Hassan Rezaeifer, chefe de investigações de acidentes do departamento de aviação civil iraniano explicou que não era possível ler as caixas negras no Irão sem ajuda.
Especialistas franceses, norte-americanos e canadianos vão ajudar os especialistas a analisar as gravações em Kiev.
O abate do UIA Boeing 737-800, que cobria a rota Teerão-Kiev, matou 176 passageiros e tripulantes, 82 deles iranianos, o que gerou uma onda de descontentamento popular.
Inicialmente, as autoridades iranianas rejeitaram a tese de que o desastre do Boeing 737 da Ukraine Inter-national Airlines, ocorrido no dia 8, estivesse relacionado com um eventual ataque com mísseis já que o acidente ocorreu horas depois do lançamento de 22 mísseis iranianos contra duas bases da coligação internacional liderada pelos Estados Unidos, em Ain Assad e Erbil, no Iraque, numa operação de vingança pela morte do general iraniano Qassem Soleimani.

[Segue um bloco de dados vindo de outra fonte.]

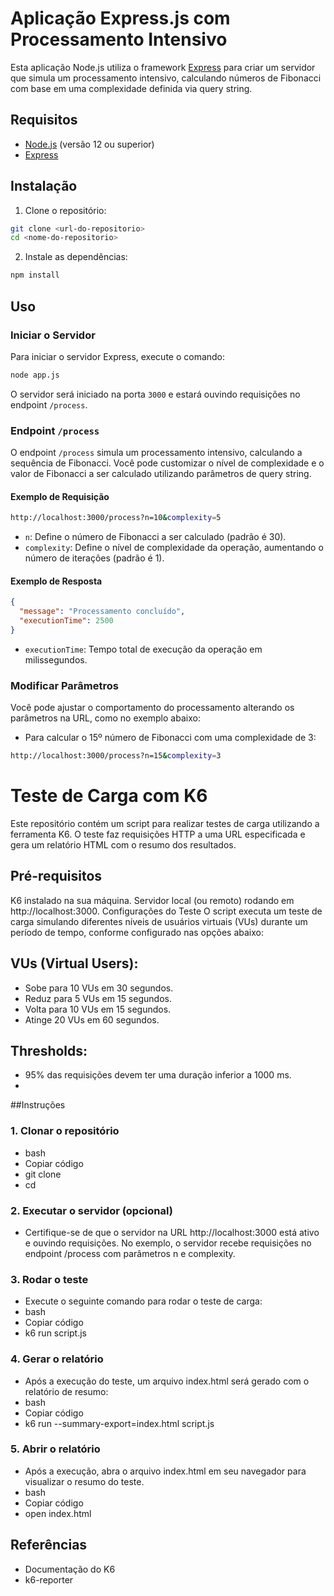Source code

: # Aplicação Express.js com Processamento Intensivo

Esta aplicação Node.js utiliza o framework [Express](https://expressjs.com/) para criar um servidor que simula um processamento intensivo, calculando números de Fibonacci com base em uma complexidade definida via query string.

## Requisitos

- [Node.js](https://nodejs.org/) (versão 12 ou superior)
- [Express](https://expressjs.com/)

## Instalação

1. Clone o repositório:

```bash
git clone <url-do-repositorio>
cd <nome-do-repositorio>
```

2. Instale as dependências:

```bash
npm install
```

## Uso

### Iniciar o Servidor

Para iniciar o servidor Express, execute o comando:

```bash
node app.js
```

O servidor será iniciado na porta `3000` e estará ouvindo requisições no endpoint `/process`.

### Endpoint `/process`

O endpoint `/process` simula um processamento intensivo, calculando a sequência de Fibonacci. Você pode customizar o nível de complexidade e o valor de Fibonacci a ser calculado utilizando parâmetros de query string.

#### Exemplo de Requisição

```bash
http://localhost:3000/process?n=10&complexity=5
```

- `n`: Define o número de Fibonacci a ser calculado (padrão é 30).
- `complexity`: Define o nível de complexidade da operação, aumentando o número de iterações (padrão é 1).

#### Exemplo de Resposta

```json
{
  "message": "Processamento concluído",
  "executionTime": 2500
}
```

- `executionTime`: Tempo total de execução da operação em milissegundos.

### Modificar Parâmetros

Você pode ajustar o comportamento do processamento alterando os parâmetros na URL, como no exemplo abaixo:

- Para calcular o 15º número de Fibonacci com uma complexidade de 3:

```bash
http://localhost:3000/process?n=15&complexity=3
```

# Teste de Carga com K6
Este repositório contém um script para realizar testes de carga utilizando a ferramenta K6. O teste faz requisições HTTP a uma URL especificada e gera um relatório HTML com o resumo dos resultados.

## Pré-requisitos
K6 instalado na sua máquina.
Servidor local (ou remoto) rodando em http://localhost:3000.
Configurações do Teste
O script executa um teste de carga simulando diferentes níveis de usuários virtuais (VUs) durante um período de tempo, conforme configurado nas opções abaixo:

## VUs (Virtual Users):
- Sobe para 10 VUs em 30 segundos.
- Reduz para 5 VUs em 15 segundos.
- Volta para 10 VUs em 15 segundos.
- Atinge 20 VUs em 60 segundos.

## Thresholds:
- 95% das requisições devem ter uma duração inferior a 1000 ms.
- 
##Instruções
### 1. Clonar o repositório
- bash
- Copiar código
- git clone <url-do-repositorio>
- cd <nome-do-repositorio>

### 2. Executar o servidor (opcional)
- Certifique-se de que o servidor na URL http://localhost:3000 está ativo e ouvindo requisições. No exemplo, o servidor recebe requisições no endpoint /process com parâmetros n e complexity.

### 3. Rodar o teste
- Execute o seguinte comando para rodar o teste de carga:
- bash
- Copiar código
- k6 run script.js

### 4. Gerar o relatório
- Após a execução do teste, um arquivo index.html será gerado com o relatório de resumo:
- bash
- Copiar código
- k6 run --summary-export=index.html script.js

### 5. Abrir o relatório
- Após a execução, abra o arquivo index.html em seu navegador para visualizar o resumo do teste.
- bash
- Copiar código
- open index.html

## Referências
- Documentação do K6
- k6-reporter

Dias depois, o Presidente do Irão, Hassan Rohani, afirmou que o país “lamentava profundamente” ter abatido o avião civil, sublinhando tratar-se de “uma grande tragédia e um erro imperdoável”.

Indemnizações para famílias

Os Governos dos países que perderam cidadãos no acidente com o avião ucraniano exigiram, quinta-feira, que Teerão aceite “total responsabilidade” e pague indemnizações às famílias das vítimas.
A posição foi expressa numa declaração divulgada após um encontro dos ministros dos Negócios Estrangeiros do Canadá, Reino Unido, Afeganistão, Suécia e Ucrânia, que decorreu em Londres.
Todos os 176 ocupantes do voo da Ukraine International Airlines (UIA) morreram quando o avião foi atingido por mísseis pouco depois de ter descolado do aeroporto internacional de Teerão. Além de iranianos, estavam a bordo 57 cidadãos canadianos, 17 suecos, 11 ucranianos, quatro britânicos e quatro afegãos.
Os chefes da diplomacia dos cinco países insistiram igualmente numa “investigação criminal independente seguida de procedimentos judiciais transparentes e imparciais”.
A comunidade internacional “espera respostas” sobre a queda do Boeing abatido por engano pelo Irão, disse o chefe da diplomacia canadiana, François-Philippe Champagne, no final da reunião com os homólogos, prometendo que não desistirão de as obter.
O ministro canadiano indicou que o Irão aceitou responsabilidade pelo sucedido, mas assinalou que apenas uma investigação completa revelará a “causa exacta” e quem foi o responsável.